• [Task goal]:
Count every line below that holds "chain". The answer is the number alone.

=== Begin Enclosure ===

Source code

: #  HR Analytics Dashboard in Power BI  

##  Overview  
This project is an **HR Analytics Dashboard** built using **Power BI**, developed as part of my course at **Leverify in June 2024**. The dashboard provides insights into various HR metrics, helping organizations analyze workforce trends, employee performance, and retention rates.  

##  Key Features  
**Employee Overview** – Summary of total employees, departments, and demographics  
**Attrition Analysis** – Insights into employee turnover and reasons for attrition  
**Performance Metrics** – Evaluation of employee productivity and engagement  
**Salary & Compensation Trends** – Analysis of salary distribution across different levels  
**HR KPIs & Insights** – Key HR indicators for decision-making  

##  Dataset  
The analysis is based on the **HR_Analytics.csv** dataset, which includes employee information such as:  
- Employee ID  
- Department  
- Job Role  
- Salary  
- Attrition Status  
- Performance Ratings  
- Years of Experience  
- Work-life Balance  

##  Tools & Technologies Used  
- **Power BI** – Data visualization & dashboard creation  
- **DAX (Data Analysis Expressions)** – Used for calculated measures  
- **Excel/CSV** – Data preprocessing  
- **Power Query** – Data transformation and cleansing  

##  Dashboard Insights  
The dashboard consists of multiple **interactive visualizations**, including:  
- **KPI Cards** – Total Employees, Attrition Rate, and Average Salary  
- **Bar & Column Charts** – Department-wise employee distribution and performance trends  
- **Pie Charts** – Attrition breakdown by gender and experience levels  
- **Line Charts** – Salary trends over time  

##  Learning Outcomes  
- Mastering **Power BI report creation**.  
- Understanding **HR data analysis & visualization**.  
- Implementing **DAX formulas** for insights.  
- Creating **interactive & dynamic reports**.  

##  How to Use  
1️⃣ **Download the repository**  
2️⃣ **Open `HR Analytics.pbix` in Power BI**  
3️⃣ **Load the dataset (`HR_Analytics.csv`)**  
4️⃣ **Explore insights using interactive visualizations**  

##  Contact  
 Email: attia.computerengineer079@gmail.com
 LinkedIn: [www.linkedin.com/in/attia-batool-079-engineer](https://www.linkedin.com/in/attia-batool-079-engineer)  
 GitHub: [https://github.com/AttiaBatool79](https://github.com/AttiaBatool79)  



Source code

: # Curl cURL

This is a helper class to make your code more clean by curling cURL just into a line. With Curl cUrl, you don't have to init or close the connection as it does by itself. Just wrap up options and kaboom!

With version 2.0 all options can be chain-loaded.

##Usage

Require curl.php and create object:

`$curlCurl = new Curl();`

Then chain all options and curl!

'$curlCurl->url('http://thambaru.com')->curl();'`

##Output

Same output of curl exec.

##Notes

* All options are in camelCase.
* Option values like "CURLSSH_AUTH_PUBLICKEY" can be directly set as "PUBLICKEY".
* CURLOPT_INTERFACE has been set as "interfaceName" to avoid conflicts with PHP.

=== End Enclosure ===

• [Response to this exercise]:
2